Thinking about this afterwards, I guess 'Beds' is the Sun-bed-set parlance for 'Sun Beds'. Or, given there's not much room on the sign to get 'Sun Beds' in, it's simply truncated. All of which is much more mundane than what goes on in my furtive mind behind those closed shutters.

Of course, 'Hair 2000' next door is probably not the best of names. What woman wants a 2000 do? Surely she'll want the 2009 version? Or, if she's the sharp-suited go-getter, she may even want the 2010 style now. A lot's happened since the year 2000--the towers have fallen, the markets have collapsed, a black president in the White House--so that has to be reflected in hair styles, right?

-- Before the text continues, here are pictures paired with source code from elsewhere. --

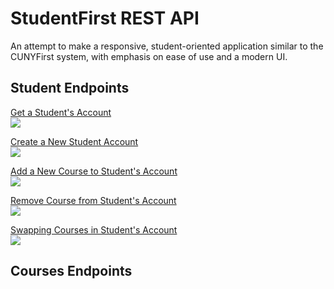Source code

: # StudentFirst REST API
An attempt to make a responsive, student-oriented application similar to the CUNYFirst system, with emphasis on ease of use and a modern UI.

## Student Endpoints
[Get a Student's Account]()\
![](https://img.shields.io/badge/%2Fapi%2Fstudents%2F%3Auid-GET-brightgreen?style=flat-square) 

[Create a New Student Account]()\
![](https://img.shields.io/badge/%2Fapi%2Fstudents-POST-blue?style=flat-square)

[Add a New Course to Student's Account]()\
![](https://img.shields.io/badge/%2Fapi%2Fstudents%2F%3Auid%2Faddcourse-PUT-orange?style=flat-square)

[Remove Course from Student's Account]()\
![](https://img.shields.io/badge/%2Fapi%2Fstudents%2F%3Auid%2Fremovecourse-PUT-orange?style=flat-square)

[Swapping Courses in Student's Account]()\
![](https://img.shields.io/badge/%2Fapi%2Fstudents%2F%3Auid%2Fswapcourses-PUT-orange?style=flat-square)

## Courses Endpoints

Ugly Ben's? Did someone name this shop without Ben knowing? Did he commission his sign writers and leave them to it? Maybe it was originally simply "Ben's...", but Ben didn't pay his sign writer, and said sign writer popped back in the night with his ladders and paint pots and the smirk of revenge on his lips.

This picture was taken on a Sunday. Clearly Ben doesn't open Sundays. Possibly he's busy beautifying himself for the week ahead. Perhaps he's out hunting down his sign writer, with a number three mallet and a re-cycled Queen Anne chair leg held aloft. Or maybe he's busy over at Beds and Beauty.

Of course, Ben has it sorted. The naming of his shop is an instant hook. People passing by on buses won't fail to do a double take at the name. As a writer, it's probably this 'notice' aspect that interests me in shop fronts. A writer, after all, is in the same 'hook' business.

I should change my name to Ugly Steve.

What do you mean you totally agree?

Friday, 30 October 2009

87K and Counting

Burying Brian now tops 87,000 words, and the finishing line is so close I can almost smell the cigars and brandy. The ending is planned and all but written, and I've one scene to write that I skipped over for various reasons.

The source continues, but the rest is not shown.